WORK ORDER:
From the entries below, return every line that includes the word "begin".

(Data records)

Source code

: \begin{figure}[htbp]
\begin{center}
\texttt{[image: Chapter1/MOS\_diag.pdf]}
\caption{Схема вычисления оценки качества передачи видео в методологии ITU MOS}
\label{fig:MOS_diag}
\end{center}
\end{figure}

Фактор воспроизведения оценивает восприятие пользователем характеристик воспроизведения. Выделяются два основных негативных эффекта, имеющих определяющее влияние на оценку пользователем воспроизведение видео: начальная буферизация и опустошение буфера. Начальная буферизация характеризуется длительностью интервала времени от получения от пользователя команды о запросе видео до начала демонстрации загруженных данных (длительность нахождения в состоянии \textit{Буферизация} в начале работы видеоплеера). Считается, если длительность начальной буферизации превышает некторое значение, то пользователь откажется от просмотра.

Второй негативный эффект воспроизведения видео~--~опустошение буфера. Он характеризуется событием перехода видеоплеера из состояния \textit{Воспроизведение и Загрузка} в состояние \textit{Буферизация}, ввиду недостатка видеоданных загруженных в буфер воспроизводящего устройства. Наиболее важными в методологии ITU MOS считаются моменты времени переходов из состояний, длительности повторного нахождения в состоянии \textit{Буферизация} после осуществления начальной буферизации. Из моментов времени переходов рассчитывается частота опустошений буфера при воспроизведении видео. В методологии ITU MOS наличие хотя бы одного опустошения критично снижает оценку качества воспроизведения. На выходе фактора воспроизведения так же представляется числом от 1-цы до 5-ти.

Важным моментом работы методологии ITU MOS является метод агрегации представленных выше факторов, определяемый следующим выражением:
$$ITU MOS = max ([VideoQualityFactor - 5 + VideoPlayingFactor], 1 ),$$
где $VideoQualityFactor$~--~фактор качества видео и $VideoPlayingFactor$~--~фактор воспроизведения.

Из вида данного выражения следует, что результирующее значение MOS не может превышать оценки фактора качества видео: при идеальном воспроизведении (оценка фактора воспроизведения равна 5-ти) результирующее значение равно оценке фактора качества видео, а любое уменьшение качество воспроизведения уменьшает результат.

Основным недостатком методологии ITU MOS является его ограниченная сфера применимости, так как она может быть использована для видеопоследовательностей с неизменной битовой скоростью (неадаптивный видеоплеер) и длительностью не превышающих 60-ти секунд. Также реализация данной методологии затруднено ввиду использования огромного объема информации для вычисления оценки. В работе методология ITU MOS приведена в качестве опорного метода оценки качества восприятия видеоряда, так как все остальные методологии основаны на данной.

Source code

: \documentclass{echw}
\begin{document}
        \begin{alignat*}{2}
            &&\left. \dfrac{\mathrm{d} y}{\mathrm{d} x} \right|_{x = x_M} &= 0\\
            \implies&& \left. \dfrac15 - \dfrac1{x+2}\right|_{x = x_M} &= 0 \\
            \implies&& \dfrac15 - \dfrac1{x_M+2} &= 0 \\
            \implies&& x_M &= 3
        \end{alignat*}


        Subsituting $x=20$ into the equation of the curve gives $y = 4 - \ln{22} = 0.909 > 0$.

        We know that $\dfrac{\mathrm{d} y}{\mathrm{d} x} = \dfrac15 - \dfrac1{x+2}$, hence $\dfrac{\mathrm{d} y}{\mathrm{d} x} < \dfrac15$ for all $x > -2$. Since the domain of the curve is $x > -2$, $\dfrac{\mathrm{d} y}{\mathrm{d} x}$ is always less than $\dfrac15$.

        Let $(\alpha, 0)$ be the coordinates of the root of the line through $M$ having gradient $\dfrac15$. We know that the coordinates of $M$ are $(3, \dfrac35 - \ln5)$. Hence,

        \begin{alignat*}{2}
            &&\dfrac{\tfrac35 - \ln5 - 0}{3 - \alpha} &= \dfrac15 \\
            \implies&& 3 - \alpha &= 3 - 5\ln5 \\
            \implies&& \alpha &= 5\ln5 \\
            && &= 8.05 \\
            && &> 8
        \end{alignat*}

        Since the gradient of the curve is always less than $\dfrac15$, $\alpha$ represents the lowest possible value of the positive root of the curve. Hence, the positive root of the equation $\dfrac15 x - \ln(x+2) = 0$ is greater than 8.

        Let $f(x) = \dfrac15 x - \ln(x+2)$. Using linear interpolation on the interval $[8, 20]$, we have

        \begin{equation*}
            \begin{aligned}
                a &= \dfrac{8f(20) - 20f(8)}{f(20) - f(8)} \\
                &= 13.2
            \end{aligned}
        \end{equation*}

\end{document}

TASK SOLUTION:
: \begin{figure}[htbp]
\begin{center}
\begin{document}
        \begin{alignat*}{2}
        \begin{alignat*}{2}
        \begin{equation*}
            \begin{aligned}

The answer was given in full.